The Changing Face of IT Monitoring
The goal of IT infrastructure and application monitoring solutions must be more than to provide insight into IT operations. Here's what to look for.
Monitoring applications need to do more today than yesterday, and certainly more than they did 10 years ago. Cloud computing, continuous integration (CI)/continuous delivery (CD), automation and increased application-to-administrator ratios have changed how practitioners treat (and rely on) monitoring solutions. So what should a top-notch IT infrastructure and application monitoring solution consist of?
Applications -- and how we use them -- have evolved greatly over the past few decades. How we monitor these applications should have, as well. Unfortunately, monitoring solutions on the whole have been slow to evolve.
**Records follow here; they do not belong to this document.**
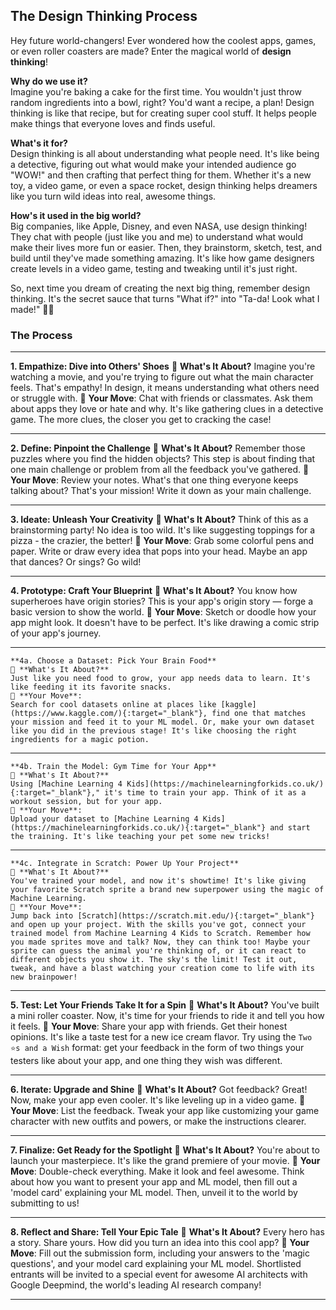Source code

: ## The Design Thinking Process

Hey future world-changers! Ever wondered how the coolest apps, games, or even roller coasters are made? Enter the magical world of **design thinking**!

**Why do we use it?**  
Imagine you're baking a cake for the first time. You wouldn't just throw random ingredients into a bowl, right? You'd want a recipe, a plan! Design thinking is like that recipe, but for creating super cool stuff. It helps people make things that everyone loves and finds useful.

**What's it for?**  
Design thinking is all about understanding what people need. It's like being a detective, figuring out what would make your intended audience go "WOW!" and then crafting that perfect thing for them. Whether it's a new toy, a video game, or even a space rocket, design thinking helps dreamers like you turn wild ideas into real, awesome things.

**How's it used in the big world?**  
Big companies, like Apple, Disney, and even NASA, use design thinking! They chat with people (just like you and me) to understand what would make their lives more fun or easier. Then, they brainstorm, sketch, test, and build until they've made something amazing. It's like how game designers create levels in a video game, testing and tweaking until it's just right.

So, next time you dream of creating the next big thing, remember design thinking. It's the secret sauce that turns "What if?" into "Ta-da! Look what I made!" 🚀🎉


### The Process

---
**1. Empathize: Dive into Others' Shoes**
📌 **What's It About?** 
Imagine you're watching a movie, and you're trying to figure out what the main character feels. That's empathy! In design, it means understanding what others need or struggle with.
📌 **Your Move**: 
Chat with friends or classmates. Ask them about apps they love or hate and why. It's like gathering clues in a detective game. The more clues, the closer you get to cracking the case!

---

**2. Define: Pinpoint the Challenge**
📌 **What's It About?** 
Remember those puzzles where you find the hidden objects? This step is about finding that one main challenge or problem from all the feedback you've gathered.
📌 **Your Move**: 
Review your notes. What's that one thing everyone keeps talking about? That's your mission! Write it down as your main challenge.

---

**3. Ideate: Unleash Your Creativity**
📌 **What's It About?** 
Think of this as a brainstorming party! No idea is too wild. It's like suggesting toppings for a pizza - the crazier, the better!
📌 **Your Move**: 
Grab some colorful pens and paper. Write or draw every idea that pops into your head. Maybe an app that dances? Or sings? Go wild!

---

**4. Prototype: Craft Your Blueprint**
📌 **What's It About?** 
You know how superheroes have origin stories? This is your app's origin story — forge a basic version to show the world.
📌 **Your Move**: 
Sketch or doodle how your app might look. It doesn't have to be perfect. It's like drawing a comic strip of your app's journey.

---

    **4a. Choose a Dataset: Pick Your Brain Food**
    📌 **What's It About?** 
    Just like you need food to grow, your app needs data to learn. It's like feeding it its favorite snacks.
    📌 **Your Move**: 
    Search for cool datasets online at places like [kaggle](https://www.kaggle.com/){:target="_blank"}, find one that matches your mission and feed it to your ML model. Or, make your own dataset like you did in the previous stage! It's like choosing the right ingredients for a magic potion.

---

    **4b. Train the Model: Gym Time for Your App**
    📌 **What's It About?** 
    Using [Machine Learning 4 Kids](https://machinelearningforkids.co.uk/){:target="_blank"}," it's time to train your app. Think of it as a workout session, but for your app.
    📌 **Your Move**: 
    Upload your dataset to [Machine Learning 4 Kids](https://machinelearningforkids.co.uk/){:target="_blank"} and start the training. It's like teaching your pet some new tricks!

---

    **4c. Integrate in Scratch: Power Up Your Project**
    📌 **What's It About?** 
    You've trained your model, and now it's showtime! It's like giving your favorite Scratch sprite a brand new superpower using the magic of Machine Learning.
    📌 **Your Move**: 
    Jump back into [Scratch](https://scratch.mit.edu/){:target="_blank"} and open up your project. With the skills you've got, connect your trained model from Machine Learning 4 Kids to Scratch. Remember how you made sprites move and talk? Now, they can think too! Maybe your sprite can guess the animal you're thinking of, or it can react to different objects you show it. The sky's the limit! Test it out, tweak, and have a blast watching your creation come to life with its new brainpower!

---

**5. Test: Let Your Friends Take It for a Spin**
📌 **What's It About?** 
You've built a mini roller coaster. Now, it's time for your friends to ride it and tell you how it feels.
📌 **Your Move**: 
Share your app with friends. Get their honest opinions. It's like a taste test for a new ice cream flavor. Try using the `Two ⭐s and a Wish` format: get your feedback in the form of two things your testers like about your app, and one thing they wish was different.

---

**6. Iterate: Upgrade and Shine**
📌 **What's It About?** 
Got feedback? Great! Now, make your app even cooler. It's like leveling up in a video game.
📌 **Your Move**: 
List the feedback. Tweak your app like customizing your game character with new outfits and powers, or make the instructions clearer.

---

**7. Finalize: Get Ready for the Spotlight**
📌 **What's It About?** 
You're about to launch your masterpiece. It's like the grand premiere of your movie.
📌 **Your Move**: 
Double-check everything. Make it look and feel awesome. Think about how you want to present your app and ML model, then fill out a 'model card' explaining your ML model. Then, unveil it to the world by submitting to us!

---

**8. Reflect and Share: Tell Your Epic Tale**
📌 **What's It About?** 
Every hero has a story. Share yours. How did you turn an idea into this cool app?
📌 **Your Move**: 
Fill out the submission form, including your answers to the 'magic questions', and your model card explaining your ML model. Shortlisted entrants will be invited to a special event for awesome AI architects with Google Deepmind, the world's leading AI research company!

---
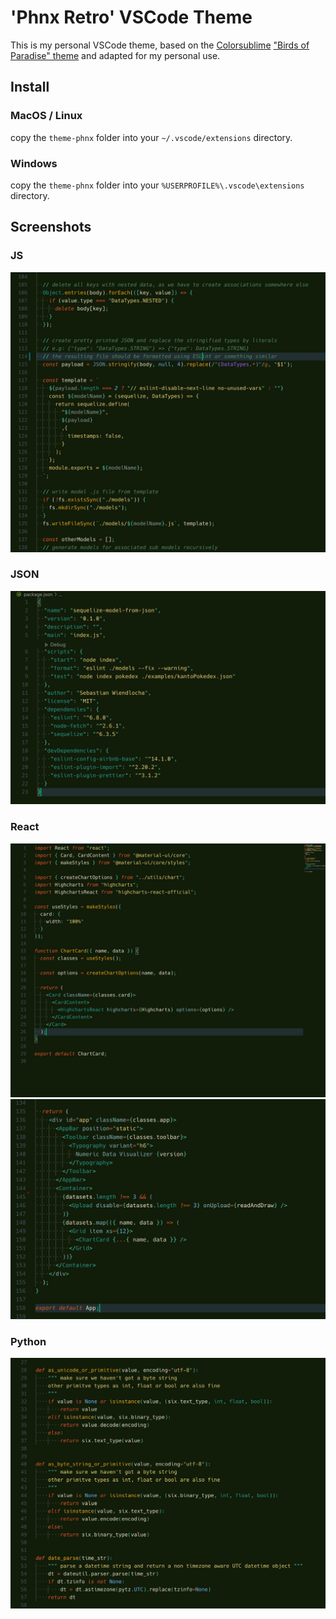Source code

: # 'Phnx Retro' VSCode Theme

This is my personal VSCode theme, based on the [Colorsublime](https://github.com/Colorsublime/Colorsublime-Themes) ["Birds of Paradise" theme](https://github.com/Colorsublime/Colorsublime-Themes/blob/master/themes/Birds_of_Paradise.tmTheme)
and adapted for my personal use.

## Install

### MacOS / Linux
copy the `theme-phnx` folder into your `~/.vscode/extensions` directory.

### Windows
copy the `theme-phnx` folder into your `%USERPROFILE%\.vscode\extensions` directory.

## Screenshots

### JS
![JS screenshot showing code with "Phnx Retro" theme applied](JS.png)

### JSON
![JSON screenshot showing code with "Phnx Retro" theme applied](JSON.png)

### React
![React screenshot showing code with "Phnx Retro" theme applied](React.png)
![React screenshot showing code with "Phnx Retro" theme applied](JSX.png)

### Python
![Python2 screenshot showing code with "Phnx Retro" theme applied](Python.png)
While the installation difficulties that plagued IT monitoring and management suites during the mid-2000s have largely been resolved, ease of configuration and simplicity of day-to-day usage remain common problems for most solutions.
A new generation of cloud-based monitoring startups has aimed to change this. While none of them offer the breadth of the larger, more established monitoring solutions, these startups have excelled at their own chosen slice of monitoring. This redefinition of excellence and utility has in turn applied pressure to the established monitoring packages to up their game.
Slowly, cautiously, and with seemingly enormous effort, the large and established monitoring solutions are beginning to change. The question that remains is: What should they seek to change into? Looking specifically at IT infrastructure and application monitoring, what is important that modern monitoring applications do? And where are the most common areas of needed improvement?
For the most part, today's monitoring solutions get the underlying technical bits right. There's generally a split between network monitoring and server and application monitoring. Network monitoring is its own product, with everything else falling under server and application monitoring.
Server and application monitoring solutions mostly seem to monitor the same basic components, such as IP address space monitoring, DHCP and DNS. Isalive monitoring and in-depth application monitoring are almost always part of the package, with event log handling and log file analysis and performance monitoring also rounding out the common technical bits that are monitored.
Full network monitoring solutions go much more in-depth on network issues than server and application monitoring solutions. In addition to gathering network insights from owned network hardware, modern network monitoring solutions use advanced techniques to perform root cause analysis on network issues, even when those networks do not belong to the organizations monitoring the links in question.
Unfortunately, there remain areas where many of the large monitoring solutions could stand to see substantial improvement on basic technical monitoring capabilities. One such area is that of IT asset management.
Creating a comprehensive inventory of IT assets and monitoring that inventory for changes should be one of the most basic features of monitoring solutions. However, it's one of the least-updated features. Every few years vendors might pay it some attention, but hardware is constantly evolving and this needs to be a perpetual priority.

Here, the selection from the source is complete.